SUVs IN FL

skiwee1 said:
I'm sure you would have. I also disagree with anyone that thinks justification is needed for owning an SUV. That was my point. For the record, we own an SUV, two boats, and a second home. I'm burning fossel fuel out the ying yang and couldn't care less what people think about it. :rotfl2:

I'm glad to know you care about the environment. At least I can sleep at night.

Anne
 
I drive a suburban...it's definitely a BIG ride! But I also have three children that I love more than life and would drive a tank in order to protect. Yes, we could cram into a small car, and yes we would save fuel...but what would I say if I was in a car wreck and my children were killed, all because the car I was driving wasn't big enough to take the impact of a larger vehicle? Would I honestly care about saving fuel if my babies were gone?
Oh, and the reason I got rid of my mini van was because my neighbor across the street three years ago was killed in a head on collision in her Chevy Venture...the police said her van wasn't "big enough"...she left behind a baby, 11months old. The grief in that home was truly palpable.
 
Umm, I never said they had to justify it to ME. Next time I'll be more clear, since obviously some just love to take things just a weee bit too seriously!

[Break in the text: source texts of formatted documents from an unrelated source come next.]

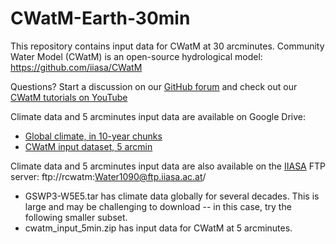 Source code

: # CWatM-Earth-30min
This repository contains input data for CWatM at 30 arcminutes. Community Water Model (CWatM) is an open-source hydrological model: https://github.com/iiasa/CWatM


Questions? Start a discussion on our [GitHub forum](https://github.com/iiasa/CWatM/discussions) and 
check out our [CWatM tutorials on YouTube](https://www.youtube.com/playlist?list=PLyT8dd_rWLaymQIewMyzVcjMYvPR8Rqtw)

Climate data and 5 arcminutes input data are available on Google Drive: 
- [Global climate, in 10-year chunks](https://drive.google.com/drive/folders/1_xlg_RZvx9xsVPddOiqCG3XZmASCBIRM?usp=drive_link)
- [CWatM input dataset, 5 arcmin](https://drive.google.com/drive/folders/1HqcBj5fD6DHJpOe-t_6JHFMKFtubghZf?usp=drive_link)

Climate data and 5 arcminutes input data are also available on the [IIASA](https://iiasa.ac.at/) FTP server: ftp://rcwatm:Water1090@ftp.iiasa.ac.at/
- GSWP3-W5E5.tar has climate data globally for several decades. This is large and may be challenging to download -- in this case, try the following smaller subset.
- cwatm_input_5min.zip has input data for CWatM at 5 arcminutes.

What I should have said was "I don't know how people justify SUVs and pickups to THEMSELVES." I don't judge those that don't have the same beliefs I do, but I do wonder how people come to differant conclusions.
 
I'm sure you would have. I also disagree with anyone that thinks justification is needed for owning an SUV. That was my point. For the record, we own an SUV, two boats, and a second home. I'm burning fossel fuel out the ying yang and couldn't care less what people think about it.

I drive a small SUV - can't wait for my next vehicle purchase which will be a much bigger SUV - I want three rows of seats and don't want to drive a mini van.

Kelly
 

JoBird said:
I drive a suburban...it's definitely a BIG ride! But I also have three children that I love more than life and would drive a tank in order to protect. Yes, we could cram into a small car, and yes we would save fuel...but what would I say if I was in a car wreck and my children were killed, all because the car I was driving wasn't big enough to take the impact of a larger vehicle? Would I honestly care about saving fuel if my babies were gone?
Oh, and the reason I got rid of my mini van was because my neighbor across the street three years ago was killed in a head on collision in her Chevy Venture...the police said her van wasn't "big enough"...she left behind a baby, 11months old. The grief in that home was truly palpable.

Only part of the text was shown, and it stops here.